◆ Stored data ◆
######

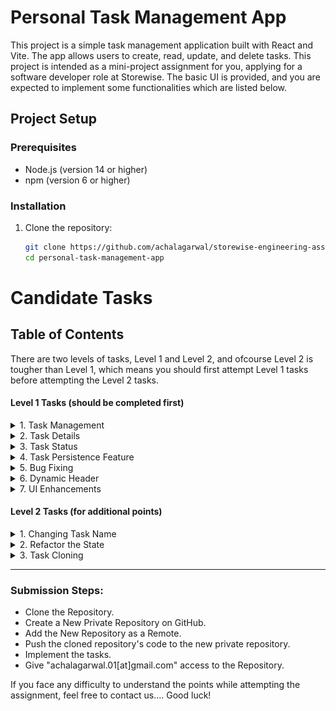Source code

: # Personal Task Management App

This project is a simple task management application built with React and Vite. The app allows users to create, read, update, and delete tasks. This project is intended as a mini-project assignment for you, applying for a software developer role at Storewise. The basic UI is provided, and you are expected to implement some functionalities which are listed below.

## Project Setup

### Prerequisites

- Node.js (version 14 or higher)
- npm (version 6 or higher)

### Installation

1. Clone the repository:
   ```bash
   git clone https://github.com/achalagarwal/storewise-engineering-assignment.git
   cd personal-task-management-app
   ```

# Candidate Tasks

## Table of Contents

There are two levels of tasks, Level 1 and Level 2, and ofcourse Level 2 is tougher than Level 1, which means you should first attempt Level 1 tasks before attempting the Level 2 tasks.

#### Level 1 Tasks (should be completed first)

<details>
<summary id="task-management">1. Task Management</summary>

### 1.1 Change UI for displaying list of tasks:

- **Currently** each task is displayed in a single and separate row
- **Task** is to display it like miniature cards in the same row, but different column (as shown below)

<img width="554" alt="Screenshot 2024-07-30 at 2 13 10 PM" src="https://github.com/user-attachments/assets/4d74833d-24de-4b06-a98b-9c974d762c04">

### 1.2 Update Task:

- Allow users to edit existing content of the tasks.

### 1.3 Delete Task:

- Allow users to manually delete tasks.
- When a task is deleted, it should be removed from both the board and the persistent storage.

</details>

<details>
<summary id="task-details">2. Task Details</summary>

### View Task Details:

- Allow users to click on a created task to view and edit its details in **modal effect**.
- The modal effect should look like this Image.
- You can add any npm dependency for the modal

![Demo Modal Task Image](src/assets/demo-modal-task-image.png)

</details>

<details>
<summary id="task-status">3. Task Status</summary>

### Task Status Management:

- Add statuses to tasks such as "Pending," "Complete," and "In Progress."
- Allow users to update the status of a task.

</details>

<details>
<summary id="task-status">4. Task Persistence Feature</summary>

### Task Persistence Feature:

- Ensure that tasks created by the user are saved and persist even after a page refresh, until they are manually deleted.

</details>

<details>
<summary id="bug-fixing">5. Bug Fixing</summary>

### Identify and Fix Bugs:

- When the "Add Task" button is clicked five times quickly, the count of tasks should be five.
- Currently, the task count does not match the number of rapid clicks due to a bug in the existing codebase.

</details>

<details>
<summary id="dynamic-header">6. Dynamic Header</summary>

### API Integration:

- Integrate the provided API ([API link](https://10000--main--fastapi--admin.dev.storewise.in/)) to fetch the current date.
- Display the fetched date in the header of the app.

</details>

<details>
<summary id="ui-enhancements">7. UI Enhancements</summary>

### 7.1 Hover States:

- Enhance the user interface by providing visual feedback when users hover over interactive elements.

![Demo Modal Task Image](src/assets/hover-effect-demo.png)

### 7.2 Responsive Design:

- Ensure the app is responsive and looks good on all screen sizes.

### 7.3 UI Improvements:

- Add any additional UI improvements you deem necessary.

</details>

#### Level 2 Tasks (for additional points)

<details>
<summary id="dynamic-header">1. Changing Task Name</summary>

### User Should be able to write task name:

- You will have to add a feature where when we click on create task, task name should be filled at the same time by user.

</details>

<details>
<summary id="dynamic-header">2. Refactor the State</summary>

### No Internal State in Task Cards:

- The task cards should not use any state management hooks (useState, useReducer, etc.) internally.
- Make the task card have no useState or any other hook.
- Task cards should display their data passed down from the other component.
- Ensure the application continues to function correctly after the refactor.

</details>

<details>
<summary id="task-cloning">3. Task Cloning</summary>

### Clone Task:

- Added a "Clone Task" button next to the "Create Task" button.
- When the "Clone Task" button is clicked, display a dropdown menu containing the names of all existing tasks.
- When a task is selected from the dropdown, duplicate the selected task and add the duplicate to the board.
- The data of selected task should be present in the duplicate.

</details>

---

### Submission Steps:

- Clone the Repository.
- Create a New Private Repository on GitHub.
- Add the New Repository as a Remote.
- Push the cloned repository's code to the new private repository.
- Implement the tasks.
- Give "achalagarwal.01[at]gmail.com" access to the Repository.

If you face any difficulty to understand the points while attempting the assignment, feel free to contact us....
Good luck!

######

◆ Problem ◆
Pictures should be skipped, and the records retyped word for word.

◆ Answer area ◆
Source code

: # Personal Task Management App

This project is a simple task management application built with React and Vite. The app allows users to create, read, update, and delete tasks. This project is intended as a mini-project assignment for you, applying for a software developer role at Storewise. The basic UI is provided, and you are expected to implement some functionalities which are listed below.

## Project Setup

### Prerequisites

- Node.js (version 14 or higher)
- npm (version 6 or higher)

### Installation

1. Clone the repository:
   ```bash
   git clone https://github.com/achalagarwal/storewise-engineering-assignment.git
   cd personal-task-management-app
   ```

# Candidate Tasks

## Table of Contents

There are two levels of tasks, Level 1 and Level 2, and ofcourse Level 2 is tougher than Level 1, which means you should first attempt Level 1 tasks before attempting the Level 2 tasks.

#### Level 1 Tasks (should be completed first)

<details>
<summary id="task-management">1. Task Management</summary>

### 1.1 Change UI for displaying list of tasks:

- **Currently** each task is displayed in a single and separate row
- **Task** is to display it like miniature cards in the same row, but different column (as shown below)

<img width="554" alt="Screenshot 2024-07-30 at 2 13 10 PM" src="https://github.com/user-attachments/assets/4d74833d-24de-4b06-a98b-9c974d762c04">

### 1.2 Update Task:

- Allow users to edit existing content of the tasks.

### 1.3 Delete Task:

- Allow users to manually delete tasks.
- When a task is deleted, it should be removed from both the board and the persistent storage.

</details>

<details>
<summary id="task-details">2. Task Details</summary>

### View Task Details:

- Allow users to click on a created task to view and edit its details in **modal effect**.
- The modal effect should look like this Image.
- You can add any npm dependency for the modal

![Demo Modal Task Image](src/assets/demo-modal-task-image.png)

</details>

<details>
<summary id="task-status">3. Task Status</summary>

### Task Status Management:

- Add statuses to tasks such as "Pending," "Complete," and "In Progress."
- Allow users to update the status of a task.

</details>

<details>
<summary id="task-status">4. Task Persistence Feature</summary>

### Task Persistence Feature:

- Ensure that tasks created by the user are saved and persist even after a page refresh, until they are manually deleted.

</details>

<details>
<summary id="bug-fixing">5. Bug Fixing</summary>

### Identify and Fix Bugs:

- When the "Add Task" button is clicked five times quickly, the count of tasks should be five.
- Currently, the task count does not match the number of rapid clicks due to a bug in the existing codebase.

</details>

<details>
<summary id="dynamic-header">6. Dynamic Header</summary>

### API Integration:

- Integrate the provided API ([API link](https://10000--main--fastapi--admin.dev.storewise.in/)) to fetch the current date.
- Display the fetched date in the header of the app.

</details>

<details>
<summary id="ui-enhancements">7. UI Enhancements</summary>

### 7.1 Hover States:

- Enhance the user interface by providing visual feedback when users hover over interactive elements.

![Demo Modal Task Image](src/assets/hover-effect-demo.png)

### 7.2 Responsive Design:

- Ensure the app is responsive and looks good on all screen sizes.

### 7.3 UI Improvements:

- Add any additional UI improvements you deem necessary.

</details>

#### Level 2 Tasks (for additional points)

<details>
<summary id="dynamic-header">1. Changing Task Name</summary>

### User Should be able to write task name:

- You will have to add a feature where when we click on create task, task name should be filled at the same time by user.

</details>

<details>
<summary id="dynamic-header">2. Refactor the State</summary>

### No Internal State in Task Cards:

- The task cards should not use any state management hooks (useState, useReducer, etc.) internally.
- Make the task card have no useState or any other hook.
- Task cards should display their data passed down from the other component.
- Ensure the application continues to function correctly after the refactor.

</details>

<details>
<summary id="task-cloning">3. Task Cloning</summary>

### Clone Task:

- Added a "Clone Task" button next to the "Create Task" button.
- When the "Clone Task" button is clicked, display a dropdown menu containing the names of all existing tasks.
- When a task is selected from the dropdown, duplicate the selected task and add the duplicate to the board.
- The data of selected task should be present in the duplicate.

</details>

---

### Submission Steps:

- Clone the Repository.
- Create a New Private Repository on GitHub.
- Add the New Repository as a Remote.
- Push the cloned repository's code to the new private repository.
- Implement the tasks.
- Give "achalagarwal.01[at]gmail.com" access to the Repository.

If you face any difficulty to understand the points while attempting the assignment, feel free to contact us....
Good luck!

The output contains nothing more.